It's always cool to be able to announce reinforcements for team Cycling Destination. Recently, we have been busy looking for enthusiastic cyclists who would like to travel for us. What they experience during their adventures, we then like to see that reflected on our platform. We have been working with Erwin and Erwin, the Mountain High Chasers. They have been helping us fantastically with the Classic Rides section so far. From today, we will expand the team further. We are also very happy to have added a woman to our 'men's club'. Ruth Koops van 't Jagt will be blogging for us and her first adventure is coming soon! Next week, she will be delightfully on Gran Canaria.
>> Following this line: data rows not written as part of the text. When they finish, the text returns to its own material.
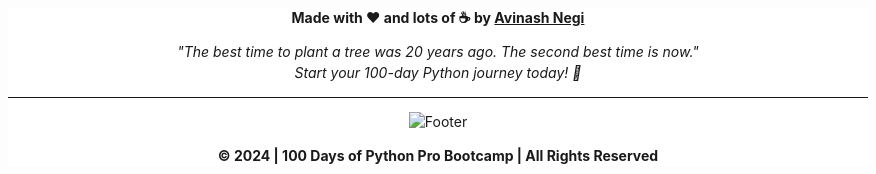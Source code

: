 <div align="center">

**Made with ❤️ and lots of ☕ by [Avinash Negi](https://github.com/AvinashNegi1999)**

*"The best time to plant a tree was 20 years ago. The second best time is now."*  
*Start your 100-day Python journey today! 🚀*

</div>

---

<div align="center">

![Footer](https://img.shields.io/badge/Python-Journey-Complete-success?style=for-the-badge&logo=python&logoColor=white)

**© 2024 | 100 Days of Python Pro Bootcamp | All Rights Reserved**

</div>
Who is Ruth Koops van 't Jagt?

I like to live, work and get lost in and around Groningen. After all, the best ideas are born on the gravel bike, mountain bike or road bike. I work as an independent researcher and consultant, connecting science, art and adventure to make the world a bit more beautiful. For Salt Magazine, I am one of the trailseekers: I create cycling routes in my area that are just a bit different from the usual. I also started the irregular but very enthusiastic gravel club Van 't Padje for enterprising women who like to go off the beaten track.

The bicycle to the rescue

Cycling was my salvation when I first became a mother and lost myself in the process. On the bike, I find myself again. And I experience the most beautiful adventures, alone or together. The Drentsche Aa area, the dunes of Gasteren, the Balloërveld, the barren, windy Hogeland. Cycling through Groningen, Drenthe and Friesland reads like a poem: Hungry Wolf, Kopaf, Nooitgedacht, Doodstil. Oude Willem, Donderen, Geeuwenbrug, Amen. 

Galibier

In 2007, to the amazement of all my seasoned cycling friends, I conquered the Col du Galibier in France (okay, okay, from the Lautaret, but still). It was there that I felt for the first time how incredibly beautiful it is to climb a mountain on a road bike. It's such a wonderfully honest battle: you, your bike and the mountain. Finding the right cadence, saving your lightest gear like a dessert until last, and on the less steep sections taking in the view like a big glass of water with greedy gulps. Maybe you shift wrong, maybe you are overtaken by an elderly Frenchman with suntanned sinewy calves, maybe you have to dismount the last few metres and continue climbing with your bike in hand. But you make it, against the laws of gravity. Despite your lack of athletic ability, and on that cocky little twenty-euro racing bike. That magical, tingling feeling of victory when you have amazed yourself is addictive.

We want more

After the Galibier, my cycling adventures included adventures on the Mont Ventoux, the temple mountain Doi Suthep near Chiang Mai, in the snowy Sierra Nevada, on an old railway track in northern Portugal, and with children in a bicycle trailer in the vicinity of Girona and Calpe. 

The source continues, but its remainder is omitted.